**TASK ITEM**. Below are some entries. Repeat exactly the lines from the one with "<p>N+2번째 줄에는 M이" through the one with "<p>재현이가 최대로 가져갈 수 있는 허니버터칩의 개수를 출력하라.</p>", and only those.
<<<<
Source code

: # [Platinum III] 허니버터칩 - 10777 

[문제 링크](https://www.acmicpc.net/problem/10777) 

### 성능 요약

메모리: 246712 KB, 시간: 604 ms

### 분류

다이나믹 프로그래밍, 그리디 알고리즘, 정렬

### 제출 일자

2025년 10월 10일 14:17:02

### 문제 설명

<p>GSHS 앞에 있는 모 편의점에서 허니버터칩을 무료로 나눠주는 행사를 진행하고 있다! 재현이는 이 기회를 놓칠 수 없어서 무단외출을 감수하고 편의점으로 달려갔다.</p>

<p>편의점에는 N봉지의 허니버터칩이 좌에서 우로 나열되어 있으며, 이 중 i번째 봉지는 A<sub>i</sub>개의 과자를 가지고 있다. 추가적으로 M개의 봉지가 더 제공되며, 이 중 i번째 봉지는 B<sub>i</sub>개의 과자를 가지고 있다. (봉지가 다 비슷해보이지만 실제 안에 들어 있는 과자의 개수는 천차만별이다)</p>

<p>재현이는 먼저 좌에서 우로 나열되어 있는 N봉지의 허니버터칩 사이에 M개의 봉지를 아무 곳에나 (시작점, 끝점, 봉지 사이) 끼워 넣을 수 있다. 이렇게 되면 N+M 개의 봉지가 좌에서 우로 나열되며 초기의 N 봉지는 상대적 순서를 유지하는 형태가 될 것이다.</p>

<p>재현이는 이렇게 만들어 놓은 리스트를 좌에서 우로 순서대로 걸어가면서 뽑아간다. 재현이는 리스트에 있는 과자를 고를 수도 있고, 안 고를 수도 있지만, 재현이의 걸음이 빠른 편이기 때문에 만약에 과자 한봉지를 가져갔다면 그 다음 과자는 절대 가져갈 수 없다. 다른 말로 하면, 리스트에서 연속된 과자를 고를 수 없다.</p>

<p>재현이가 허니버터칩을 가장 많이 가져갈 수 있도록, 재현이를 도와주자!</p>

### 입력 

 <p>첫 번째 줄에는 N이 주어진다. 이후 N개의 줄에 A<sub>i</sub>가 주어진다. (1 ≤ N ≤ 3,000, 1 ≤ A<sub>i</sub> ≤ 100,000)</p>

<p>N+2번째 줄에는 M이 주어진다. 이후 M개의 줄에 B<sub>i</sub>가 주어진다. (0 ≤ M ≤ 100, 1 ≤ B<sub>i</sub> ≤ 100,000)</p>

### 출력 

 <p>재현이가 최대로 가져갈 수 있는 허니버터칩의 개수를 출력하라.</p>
>>>>
<<<<
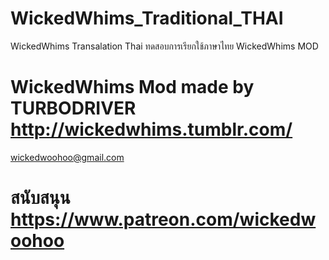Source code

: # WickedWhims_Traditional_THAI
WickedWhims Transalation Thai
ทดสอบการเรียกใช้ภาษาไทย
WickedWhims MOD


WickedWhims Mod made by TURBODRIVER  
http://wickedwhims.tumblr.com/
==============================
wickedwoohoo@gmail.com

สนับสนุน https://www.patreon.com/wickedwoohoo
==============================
>>>>
**EXPECTED ANSWER**.
<p>N+2번째 줄에는 M이 주어진다. 이후 M개의 줄에 B<sub>i</sub>가 주어진다. (0 ≤ M ≤ 100, 1 ≤ B<sub>i</sub> ≤ 100,000)</p>

### 출력 

 <p>재현이가 최대로 가져갈 수 있는 허니버터칩의 개수를 출력하라.</p>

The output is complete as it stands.